Schimpfnamen  «Es gibt Schimpfnamen, die sich auf körperliche Eigenschaften oder Fehler eines Menschen beziehen», sagte der Hauptmann. «Andere dagegen gelten moralischen Eigenschaften. Wieder andere rühren von einem bestimmten Ereignis oder einer Episode her. Und dann gibt es die erblichen Schimpfnamen, die auf eine ganze Familie ausgedehnt werden. Und die stehen sogar im Grundbuch... Aber wir wollen der Reihe nach vorgehen. Schimpfnamen, die körperliche Eigenschaften oder Fehler bedeuten. Die alltäglichsten: der Blinde, der Hinkefuß, der Lahme, der Linkspatsch ... Glich der Name, den Ihr Mann aussprach, einem solchen Namen?»

«Nein», sagte die Frau und schüttelte den Kopf.

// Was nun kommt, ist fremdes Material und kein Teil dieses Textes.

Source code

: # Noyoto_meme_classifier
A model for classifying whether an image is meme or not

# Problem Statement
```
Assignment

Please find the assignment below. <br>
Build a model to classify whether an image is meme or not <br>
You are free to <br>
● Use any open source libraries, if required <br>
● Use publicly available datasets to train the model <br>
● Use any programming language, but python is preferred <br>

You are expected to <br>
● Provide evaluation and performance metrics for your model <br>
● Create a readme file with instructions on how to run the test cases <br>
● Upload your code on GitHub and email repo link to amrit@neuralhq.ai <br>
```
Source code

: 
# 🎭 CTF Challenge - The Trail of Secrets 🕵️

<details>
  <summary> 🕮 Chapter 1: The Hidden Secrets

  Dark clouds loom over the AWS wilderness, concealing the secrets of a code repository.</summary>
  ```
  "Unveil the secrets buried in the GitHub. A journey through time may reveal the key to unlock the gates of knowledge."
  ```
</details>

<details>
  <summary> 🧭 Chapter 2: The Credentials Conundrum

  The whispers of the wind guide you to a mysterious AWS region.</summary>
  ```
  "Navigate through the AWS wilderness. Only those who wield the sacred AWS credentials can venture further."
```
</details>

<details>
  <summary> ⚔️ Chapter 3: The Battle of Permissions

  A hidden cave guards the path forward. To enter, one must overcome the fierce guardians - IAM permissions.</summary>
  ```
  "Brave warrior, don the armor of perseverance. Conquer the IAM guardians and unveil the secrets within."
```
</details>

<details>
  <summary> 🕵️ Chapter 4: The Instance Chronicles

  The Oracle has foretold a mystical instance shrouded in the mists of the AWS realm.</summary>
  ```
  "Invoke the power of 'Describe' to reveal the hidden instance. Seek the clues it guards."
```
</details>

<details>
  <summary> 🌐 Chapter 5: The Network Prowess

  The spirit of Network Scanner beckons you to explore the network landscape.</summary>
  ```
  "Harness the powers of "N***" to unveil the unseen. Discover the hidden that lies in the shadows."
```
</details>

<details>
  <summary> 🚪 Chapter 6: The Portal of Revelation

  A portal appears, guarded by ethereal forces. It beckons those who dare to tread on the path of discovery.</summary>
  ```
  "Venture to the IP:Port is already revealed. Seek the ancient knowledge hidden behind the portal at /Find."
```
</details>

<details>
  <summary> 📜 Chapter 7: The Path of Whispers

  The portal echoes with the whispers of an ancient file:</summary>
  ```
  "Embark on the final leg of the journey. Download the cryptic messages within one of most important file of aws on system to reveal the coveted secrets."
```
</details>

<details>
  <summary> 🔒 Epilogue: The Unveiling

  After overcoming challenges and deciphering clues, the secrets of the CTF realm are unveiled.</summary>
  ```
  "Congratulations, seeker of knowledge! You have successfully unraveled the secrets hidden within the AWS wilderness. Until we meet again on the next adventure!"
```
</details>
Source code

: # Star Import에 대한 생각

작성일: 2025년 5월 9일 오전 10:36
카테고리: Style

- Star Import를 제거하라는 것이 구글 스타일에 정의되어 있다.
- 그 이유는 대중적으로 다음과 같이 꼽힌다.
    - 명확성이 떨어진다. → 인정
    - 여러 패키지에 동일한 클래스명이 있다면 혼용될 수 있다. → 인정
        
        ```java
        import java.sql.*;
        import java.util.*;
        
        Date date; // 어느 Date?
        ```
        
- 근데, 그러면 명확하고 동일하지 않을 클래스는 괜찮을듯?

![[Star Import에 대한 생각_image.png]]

«Ähnlichkeiten mit Tieren, mit Bäumen, mit Dingen. .. Zum Beispiel: Katze für einen Menschen, der graue Augen oder sonst was hat, das an eine Katze erinnert... Ich habe einen gekannt, der trug den Spitznamen lu chiuppu, die Pappel. Seiner Statur wegen, und weil er dauernd zitterte. So wurde mir das jedenfalls erklärt... Dinge... Wir wollen mal ein bißchen nach Spitznamen suchen, die sich auf die Ähnlichkeit mit einem Ding beziehen...»

«Ich kenne einen, der heißt Flasche», sagte der Wachtmeister, «weil er wirklich die Figur einer Flasche hat.»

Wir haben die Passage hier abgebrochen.